Data to process Block Start

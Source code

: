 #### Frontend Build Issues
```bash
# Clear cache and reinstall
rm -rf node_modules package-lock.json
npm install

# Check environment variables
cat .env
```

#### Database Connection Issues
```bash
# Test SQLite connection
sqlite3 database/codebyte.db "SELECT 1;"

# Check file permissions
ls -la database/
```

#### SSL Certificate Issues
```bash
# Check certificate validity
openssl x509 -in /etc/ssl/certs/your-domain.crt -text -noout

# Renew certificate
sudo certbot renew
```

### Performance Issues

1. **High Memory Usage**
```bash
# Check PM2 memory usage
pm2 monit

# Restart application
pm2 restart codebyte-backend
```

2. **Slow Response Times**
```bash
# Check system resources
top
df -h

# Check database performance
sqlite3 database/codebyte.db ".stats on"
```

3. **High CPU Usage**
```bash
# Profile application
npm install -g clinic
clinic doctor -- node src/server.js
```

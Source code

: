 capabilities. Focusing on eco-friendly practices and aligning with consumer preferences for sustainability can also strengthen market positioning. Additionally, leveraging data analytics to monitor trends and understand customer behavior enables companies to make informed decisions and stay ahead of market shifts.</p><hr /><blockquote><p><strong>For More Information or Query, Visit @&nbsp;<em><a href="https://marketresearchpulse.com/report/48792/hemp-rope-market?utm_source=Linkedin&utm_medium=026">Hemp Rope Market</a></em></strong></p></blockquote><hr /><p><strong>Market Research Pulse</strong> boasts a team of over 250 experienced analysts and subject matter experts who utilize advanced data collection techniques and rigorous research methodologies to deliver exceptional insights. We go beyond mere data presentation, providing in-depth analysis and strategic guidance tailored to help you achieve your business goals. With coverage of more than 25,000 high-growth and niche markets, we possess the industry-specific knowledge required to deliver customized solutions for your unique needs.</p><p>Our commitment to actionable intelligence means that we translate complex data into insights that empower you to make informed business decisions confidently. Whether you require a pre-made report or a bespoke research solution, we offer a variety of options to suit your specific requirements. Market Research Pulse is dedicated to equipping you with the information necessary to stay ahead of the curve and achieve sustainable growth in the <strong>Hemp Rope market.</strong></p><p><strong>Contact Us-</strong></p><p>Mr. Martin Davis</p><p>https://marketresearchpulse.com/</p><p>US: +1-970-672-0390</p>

Data to process Block End

Every entry above needs to be quoted exactly.

Source code

: #### Frontend Build Issues
```bash
# Clear cache and reinstall
rm -rf node_modules package-lock.json
npm install

# Check environment variables
cat .env
```

#### Database Connection Issues
```bash
# Test SQLite connection
sqlite3 database/codebyte.db "SELECT 1;"

# Check file permissions
ls -la database/
```

#### SSL Certificate Issues
```bash
# Check certificate validity
openssl x509 -in /etc/ssl/certs/your-domain.crt -text -noout

# Renew certificate
sudo certbot renew
```

### Performance Issues

1. **High Memory Usage**
```bash
# Check PM2 memory usage
pm2 monit

# Restart application
pm2 restart codebyte-backend
```

2. **Slow Response Times**
```bash
# Check system resources
top
df -h

# Check database performance
sqlite3 database/codebyte.db ".stats on"
```

3. **High CPU Usage**
```bash
# Profile application
npm install -g clinic
clinic doctor -- node src/server.js
```

Source code

: capabilities. Focusing on eco-friendly practices and aligning with consumer preferences for sustainability can also strengthen market positioning. Additionally, leveraging data analytics to monitor trends and understand customer behavior enables companies to make informed decisions and stay ahead of market shifts.</p><hr /><blockquote><p><strong>For More Information or Query, Visit @&nbsp;<em><a href="https://marketresearchpulse.com/report/48792/hemp-rope-market?utm_source=Linkedin&utm_medium=026">Hemp Rope Market</a></em></strong></p></blockquote><hr /><p><strong>Market Research Pulse</strong> boasts a team of over 250 experienced analysts and subject matter experts who utilize advanced data collection techniques and rigorous research methodologies to deliver exceptional insights. We go beyond mere data presentation, providing in-depth analysis and strategic guidance tailored to help you achieve your business goals. With coverage of more than 25,000 high-growth and niche markets, we possess the industry-specific knowledge required to deliver customized solutions for your unique needs.</p><p>Our commitment to actionable intelligence means that we translate complex data into insights that empower you to make informed business decisions confidently. Whether you require a pre-made report or a bespoke research solution, we offer a variety of options to suit your specific requirements. Market Research Pulse is dedicated to equipping you with the information necessary to stay ahead of the curve and achieve sustainable growth in the <strong>Hemp Rope market.</strong></p><p><strong>Contact Us-</strong></p><p>Mr. Martin Davis</p><p>https://marketresearchpulse.com/</p><p>US: +1-970-672-0390</p>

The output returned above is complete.